[llvm-dev] [RFC] Vector Predication

Mon Feb 4 16:27:33 PST 2019

On 1/31/19 4:57 PM, Bruce Hoult wrote:
> On Thu, Jan 31, 2019 at 4:05 PM Philip Reames via llvm-dev
> <llvm-dev at lists.llvm.org> wrote:
>> Do such architectures frequently have arithmetic operations on the mask registers?  (i.e. can I reasonable compute a conservative length given a mask register value)  If I can, then having a mask as the canonical form and re-deriving the length register from a mask for a sequence of instructions which share a predicate seems fairly reasonable.  Note that I'm assuming this as a fallback, and that the common case is handled via the equivalent of ComputeKnownBits on the mask itself at compile time.
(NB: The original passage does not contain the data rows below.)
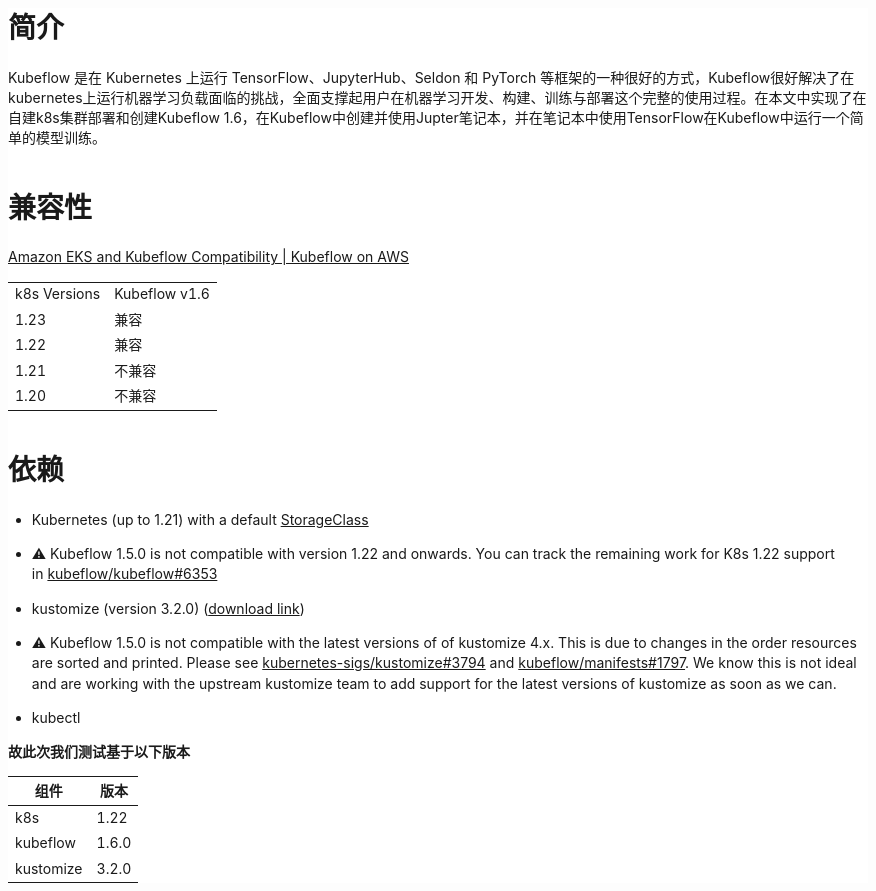 # 简介

Kubeflow 是在 Kubernetes 上运行 TensorFlow、JupyterHub、Seldon 和 PyTorch 等框架的一种很好的方式，Kubeflow很好解决了在kubernetes上运行机器学习负载面临的挑战，全面支撑起用户在机器学习开发、构建、训练与部署这个完整的使用过程。在本文中实现了在自建k8s集群部署和创建Kubeflow 1.6，在Kubeflow中创建并使用Jupter笔记本，并在笔记本中使用TensorFlow在Kubeflow中运行一个简单的模型训练。

# 兼容性

[Amazon EKS and Kubeflow Compatibility | Kubeflow on AWS](https://awslabs.github.io/kubeflow-manifests/docs/about/eks-compatibility/)

|              |               |
| ------------ | ------------- |
| k8s Versions | Kubeflow v1.6 |
| 1.23         | 兼容            |
| 1.22         | 兼容            |
| 1.21         | 不兼容           |
| 1.20         | 不兼容           |

# 依赖

- Kubernetes (up to 1.21) with a default [StorageClass](https://kubernetes.io/docs/concepts/storage/storage-classes/)

- ⚠️ Kubeflow 1.5.0 is not compatible with version 1.22 and onwards. You can track the remaining work for K8s 1.22 support in [kubeflow/kubeflow#6353](https://github.com/kubeflow/kubeflow/issues/6353)

- kustomize (version 3.2.0) ([download link](https://github.com/kubernetes-sigs/kustomize/releases/tag/v3.2.0))

- ⚠️ Kubeflow 1.5.0 is not compatible with the latest versions of of kustomize 4.x. This is due to changes in the order resources are sorted and printed. Please see [kubernetes-sigs/kustomize#3794](https://github.com/kubernetes-sigs/kustomize/issues/3794) and [kubeflow/manifests#1797](https://github.com/kubeflow/manifests/issues/1797). We know this is not ideal and are working with the upstream kustomize team to add support for the latest versions of kustomize as soon as we can.

- kubectl

**故此次我们测试基于以下版本**

| 组件        | 版本    |
| --------- | ----- |
| k8s       | 1.22  |
| kubeflow  | 1.6.0 |
| kustomize | 3.2.0 |
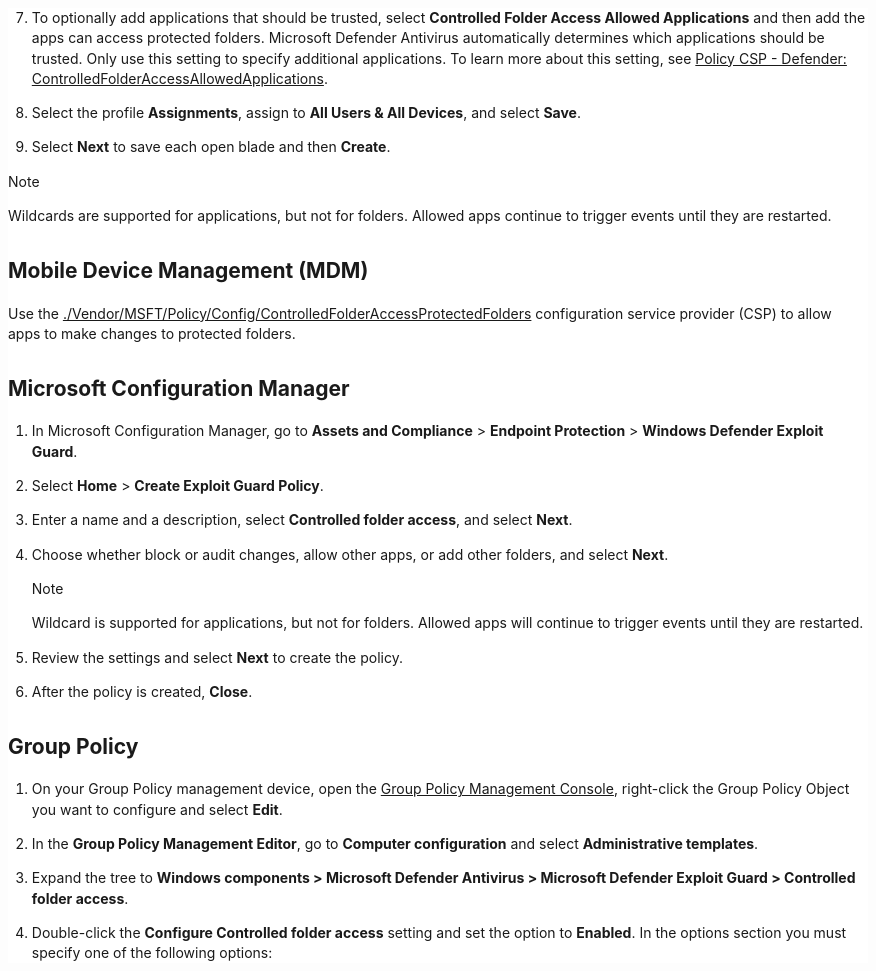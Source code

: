 7. To optionally add applications that should be trusted, select **Controlled Folder Access Allowed Applications** and then add the apps can access protected folders. Microsoft Defender Antivirus automatically determines which applications should be trusted. Only use this setting to specify additional applications. To learn more about this setting, see [Policy CSP - Defender: ControlledFolderAccessAllowedApplications](/windows/client-management/mdm/policy-csp-defender#controlledfolderaccessallowedapplications).

8. Select the profile **Assignments**, assign to **All Users & All Devices**, and select **Save**.

9. Select **Next** to save each open blade and then **Create**.

> [!NOTE]
> Wildcards are supported for applications, but not for folders. Allowed apps continue to trigger events until they are restarted.

## Mobile Device Management (MDM)

Use the [./Vendor/MSFT/Policy/Config/ControlledFolderAccessProtectedFolders](/windows/client-management/mdm/policy-csp-defender) configuration service provider (CSP) to allow apps to make changes to protected folders.

## Microsoft Configuration Manager

1. In Microsoft Configuration Manager, go to **Assets and Compliance** > **Endpoint Protection** > **Windows Defender Exploit Guard**.

1. Select **Home** > **Create Exploit Guard Policy**.

1. Enter a name and a description, select **Controlled folder access**, and select **Next**.

1. Choose whether block or audit changes, allow other apps, or add other folders, and select **Next**.

   > [!NOTE]
   > Wildcard is supported for applications, but not for folders. Allowed apps will continue to trigger events until they are restarted.

1. Review the settings and select **Next** to create the policy.

6. After the policy is created, **Close**.

## Group Policy

1. On your Group Policy management device, open the [Group Policy Management Console](https://technet.microsoft.com/library/cc731212.aspx), right-click the Group Policy Object you want to configure and select **Edit**.

1. In the **Group Policy Management Editor**, go to **Computer configuration** and select **Administrative templates**.

1. Expand the tree to **Windows components > Microsoft Defender Antivirus > Microsoft Defender Exploit Guard > Controlled folder access**.

1. Double-click the **Configure Controlled folder access** setting and set the option to **Enabled**. In the options section you must specify one of the following options:
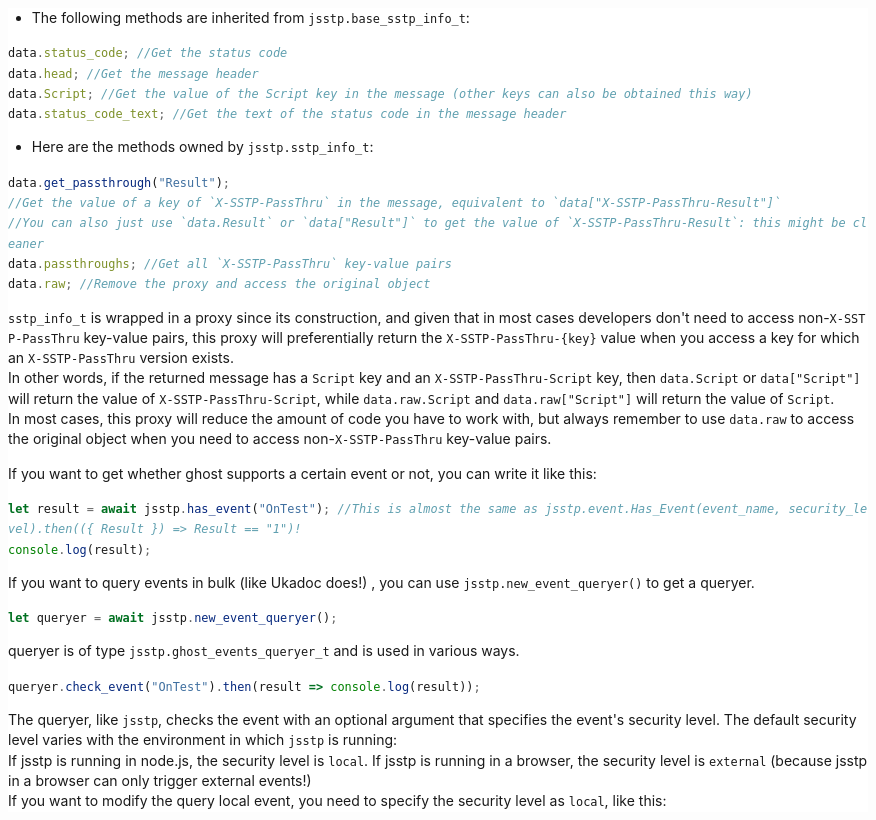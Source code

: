 - The following methods are inherited from `jsstp.base_sstp_info_t`:

```javascript
data.status_code; //Get the status code
data.head; //Get the message header
data.Script; //Get the value of the Script key in the message (other keys can also be obtained this way)
data.status_code_text; //Get the text of the status code in the message header
```

- Here are the methods owned by `jsstp.sstp_info_t`:

```javascript
data.get_passthrough("Result");
//Get the value of a key of `X-SSTP-PassThru` in the message, equivalent to `data["X-SSTP-PassThru-Result"]`
//You can also just use `data.Result` or `data["Result"]` to get the value of `X-SSTP-PassThru-Result`: this might be cleaner
data.passthroughs; //Get all `X-SSTP-PassThru` key-value pairs
data.raw; //Remove the proxy and access the original object
```

`sstp_info_t` is wrapped in a proxy since its construction, and given that in most cases developers don't need to access non-`X-SSTP-PassThru` key-value pairs, this proxy will preferentially return the `X-SSTP-PassThru-{key}` value when you access a key for which an `X-SSTP-PassThru` version exists.  
In other words, if the returned message has a `Script` key and an `X-SSTP-PassThru-Script` key, then `data.Script` or `data["Script"]` will return the value of `X-SSTP-PassThru-Script`, while `data.raw.Script` and `data.raw["Script"]` will return the value of `Script`.  
In most cases, this proxy will reduce the amount of code you have to work with, but always remember to use `data.raw` to access the original object when you need to access non-`X-SSTP-PassThru` key-value pairs.  

If you want to get whether ghost supports a certain event or not, you can write it like this:

```javascript
let result = await jsstp.has_event("OnTest"); //This is almost the same as jsstp.event.Has_Event(event_name, security_level).then(({ Result }) => Result == "1")!
console.log(result);
```

If you want to query events in bulk (like Ukadoc does!) , you can use `jsstp.new_event_queryer()` to get a queryer.

```javascript
let queryer = await jsstp.new_event_queryer();
```

queryer is of type `jsstp.ghost_events_queryer_t` and is used in various ways.

```javascript
queryer.check_event("OnTest").then(result => console.log(result));
```

The queryer, like `jsstp`, checks the event with an optional argument that specifies the event's security level. The default security level varies with the environment in which `jsstp` is running:  
If jsstp is running in node.js, the security level is `local`. If jsstp is running in a browser, the security level is `external` (because jsstp in a browser can only trigger external events!)  
If you want to modify the query local event, you need to specify the security level as `local`, like this:  
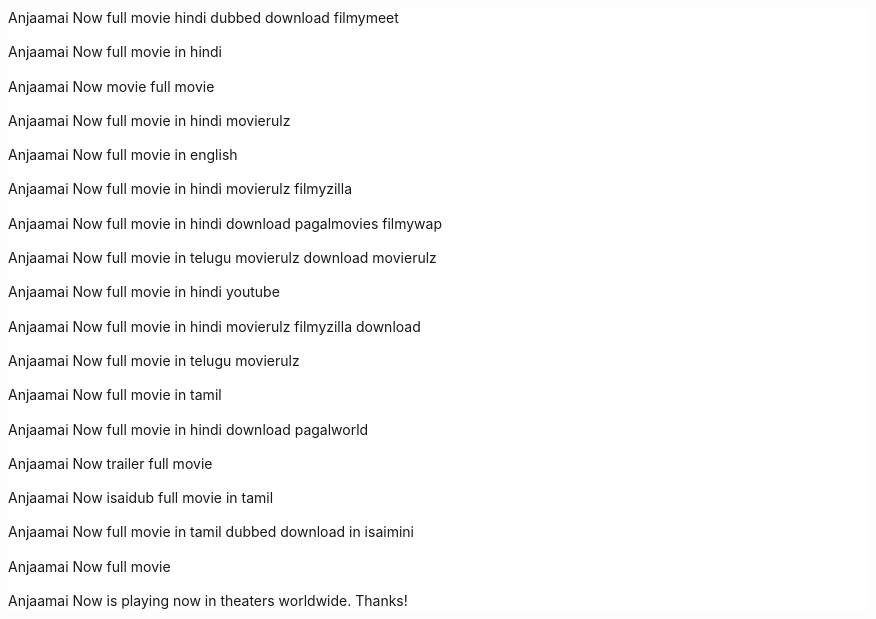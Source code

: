 Anjaamai Now full movie hindi dubbed download filmymeet

Anjaamai Now full movie in hindi

Anjaamai Now movie full movie

Anjaamai Now full movie in hindi movierulz

Anjaamai Now full movie in english

Anjaamai Now full movie in hindi movierulz filmyzilla

Anjaamai Now full movie in hindi download pagalmovies filmywap

Anjaamai Now full movie in telugu movierulz download movierulz

Anjaamai Now full movie in hindi youtube

Anjaamai Now full movie in hindi movierulz filmyzilla download

Anjaamai Now full movie in telugu movierulz

Anjaamai Now full movie in tamil

Anjaamai Now full movie in hindi download pagalworld

Anjaamai Now trailer full movie

Anjaamai Now isaidub full movie in tamil

Anjaamai Now full movie in tamil dubbed download in isaimini

Anjaamai Now full movie

Anjaamai Now is playing now in theaters worldwide. Thanks!

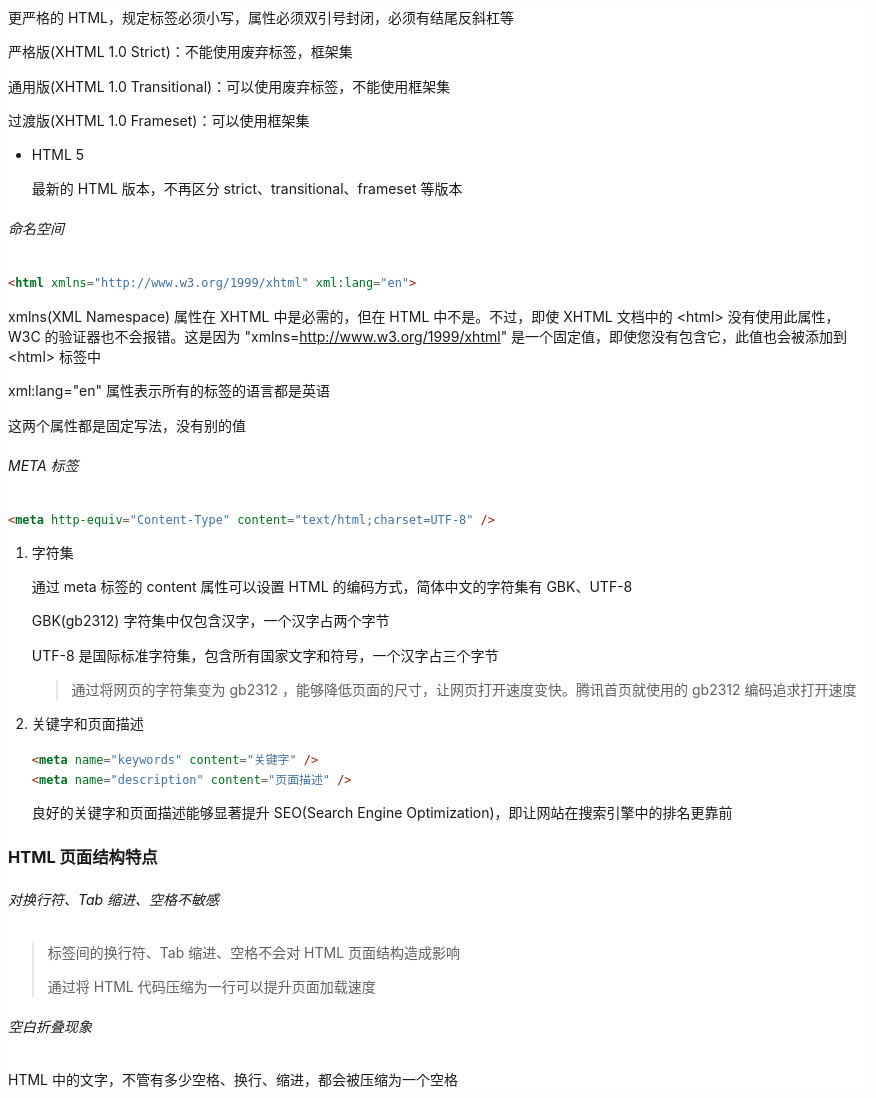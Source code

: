   更严格的 HTML，规定标签必须小写，属性必须双引号封闭，必须有结尾反斜杠等

  严格版(XHTML 1.0 Strict)：不能使用废弃标签，框架集

  通用版(XHTML 1.0 Transitional)：可以使用废弃标签，不能使用框架集

  过渡版(XHTML 1.0 Frameset)：可以使用框架集

- HTML 5

  最新的 HTML 版本，不再区分 strict、transitional、frameset 等版本

###### 命名空间

```html
<html xmlns="http://www.w3.org/1999/xhtml" xml:lang="en">
```

xmlns(XML Namespace) 属性在 XHTML 中是必需的，但在 HTML 中不是。不过，即使 XHTML 文档中的 \<html> 没有使用此属性，W3C 的验证器也不会报错。这是因为 "xmlns=http://www.w3.org/1999/xhtml" 是一个固定值，即使您没有包含它，此值也会被添加到 \<html> 标签中

xml:lang="en" 属性表示所有的标签的语言都是英语

这两个属性都是固定写法，没有别的值

###### META 标签

```html
<meta http-equiv="Content-Type" content="text/html;charset=UTF-8" />
```

1. 字符集

   通过 meta 标签的 content 属性可以设置 HTML 的编码方式，简体中文的字符集有 GBK、UTF-8

   GBK(gb2312) 字符集中仅包含汉字，一个汉字占两个字节

   UTF-8 是国际标准字符集，包含所有国家文字和符号，一个汉字占三个字节

   >  通过将网页的字符集变为 gb2312 ，能够降低页面的尺寸，让网页打开速度变快。腾讯首页就使用的 gb2312 编码追求打开速度

2. 关键字和页面描述

   ```html
   <meta name="keywords" content="关键字" />
   <meta name="description" content="页面描述" />
   ```

   良好的关键字和页面描述能够显著提升 SEO(Search Engine Optimization)，即让网站在搜索引擎中的排名更靠前

### HTML 页面结构特点

###### 对换行符、Tab 缩进、空格不敏感

> 标签间的换行符、Tab 缩进、空格不会对 HTML 页面结构造成影响
>
> 通过将 HTML 代码压缩为一行可以提升页面加载速度

###### 空白折叠现象

HTML 中的文字，不管有多少空格、换行、缩进，都会被压缩为一个空格
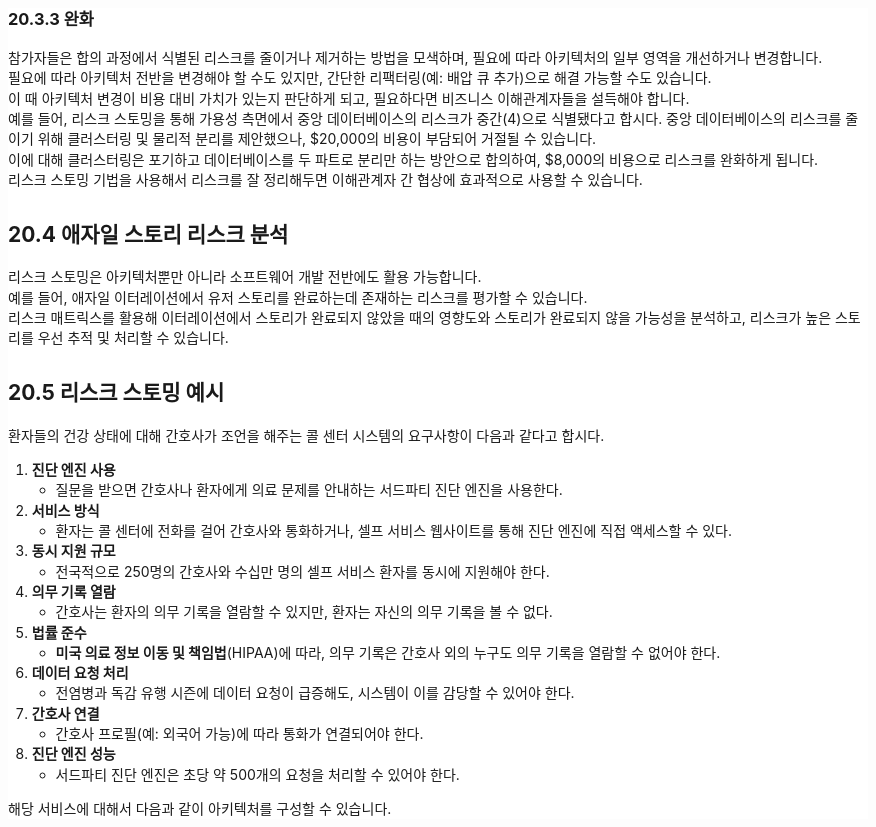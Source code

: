 ### 20.3.3 완화

참가자들은 합의 과정에서 식별된 리스크를 줄이거나 제거하는 방법을 모색하며, 필요에 따라 아키텍처의 일부 영역을 개선하거나 변경합니다.  
필요에 따라 아키텍처 전반을 변경해야 할 수도 있지만, 간단한 리팩터링(예: 배압 큐 추가)으로 해결 가능할 수도 있습니다.  
이 때 아키텍처 변경이 비용 대비 가치가 있는지 판단하게 되고, 필요하다면 비즈니스 이해관계자들을 설득해야 합니다.  
예를 들어, 리스크 스토밍을 통해 가용성 측면에서 중앙 데이터베이스의 리스크가 중간(4)으로 식별됐다고 합시다.
중앙 데이터베이스의 리스크를 줄이기 위해 클러스터링 및 물리적 분리를 제안했으나, $20,000의 비용이 부담되어 거절될 수 있습니다.  
이에 대해 클러스터링은 포기하고 데이터베이스를 두 파트로 분리만 하는 방안으로 합의하여, $8,000의 비용으로 리스크를 완화하게 됩니다.  
리스크 스토밍 기법을 사용해서 리스크를 잘 정리해두면 이해관계자 간 협상에 효과적으로 사용할 수 있습니다.

## 20.4 애자일 스토리 리스크 분석

리스크 스토밍은 아키텍처뿐만 아니라 소프트웨어 개발 전반에도 활용 가능합니다.  
예를 들어, 애자일 이터레이션에서 유저 스토리를 완료하는데 존재하는 리스크를 평가할 수 있습니다.  
리스크 매트릭스를 활용해 이터레이션에서 스토리가 완료되지 않았을 때의 영향도와 스토리가 완료되지 않을 가능성을 분석하고, 리스크가 높은 스토리를 우선 추적 및 처리할 수 있습니다.

## 20.5 리스크 스토밍 예시

환자들의 건강 상태에 대해 간호사가 조언을 해주는 콜 센터 시스템의 요구사항이 다음과 같다고 합시다.

1. **진단 엔진 사용**
   - 질문을 받으면 간호사나 환자에게 의료 문제를 안내하는 서드파티 진단 엔진을 사용한다.
2. **서비스 방식**
   - 환자는 콜 센터에 전화를 걸어 간호사와 통화하거나, 셀프 서비스 웹사이트를 통해 진단 엔진에 직접 액세스할 수 있다.
3. **동시 지원 규모**
   - 전국적으로 250명의 간호사와 수십만 명의 셀프 서비스 환자를 동시에 지원해야 한다.
4. **의무 기록 열람**
   - 간호사는 환자의 의무 기록을 열람할 수 있지만, 환자는 자신의 의무 기록을 볼 수 없다.
5. **법률 준수**
   - **미국 의료 정보 이동 및 책임법**(HIPAA)에 따라, 의무 기록은 간호사 외의 누구도 의무 기록을 열람할 수 없어야 한다.
6. **데이터 요청 처리**
   - 전염병과 독감 유행 시즌에 데이터 요청이 급증해도, 시스템이 이를 감당할 수 있어야 한다.
7. **간호사 연결**
   - 간호사 프로필(예: 외국어 가능)에 따라 통화가 연결되어야 한다.
8. **진단 엔진 성능**
   - 서드파티 진단 엔진은 초당 약 500개의 요청을 처리할 수 있어야 한다.

해당 서비스에 대해서 다음과 같이 아키텍처를 구성할 수 있습니다.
> If masking is used (which it is usually not for loops without control
> flow inside the vectorised loop) then, yes, logical operations on the
> mask registers will happen at every basic block boundary.
>
> But it is NOT the case that you can computer the active vector length
> VL from an initial mask value. The active vector length is set by the
> hardware based on the remaining application vector length. The VL can
> change for each loop iteration -- the normal pattern is for VL to
> equal VLMAX for initial executions of the loop, and then be less than
> VLMAX for the final one or two iterations of the loop. For example if
> VLMAX is 16 and there are 19 elements left in the application vector
> then the hardware might choose to use 10 elements for the 2nd to last
> iteration and 9 elements for the last iteration. Or not. Other
> hardware might choose to perform the last three iterations as 12/12/11
> instead of 16/10/9. (It is constrained to be monotonic).
>
> VL can also be dynamically shortened in the middle of a loop iteration
> by an unaligned vector load that crosses a protection boundary if the
> later elements are inaccessible.
I can't reconcile this complexity with either the snippet on RISV which 
was shared, or the current EVL proposal.  Doesn't this imply that the 
vector length can change between *every* pair of vector instructions?  
If so, how does having it as part of the EVL intrinsics work?
>
> I'm curious what SVE will do if there is an if/then/else in the middle
> of a vectorised loop with a shorter-than-maximum vector length. You
> can't just invert the mask when going from the then-part to the
> else-part because that would re-enable elements past the end of the
> vector. You'd need to invert the mask and then AND it with the mask
> containing the (bitwise representation of) the vector length.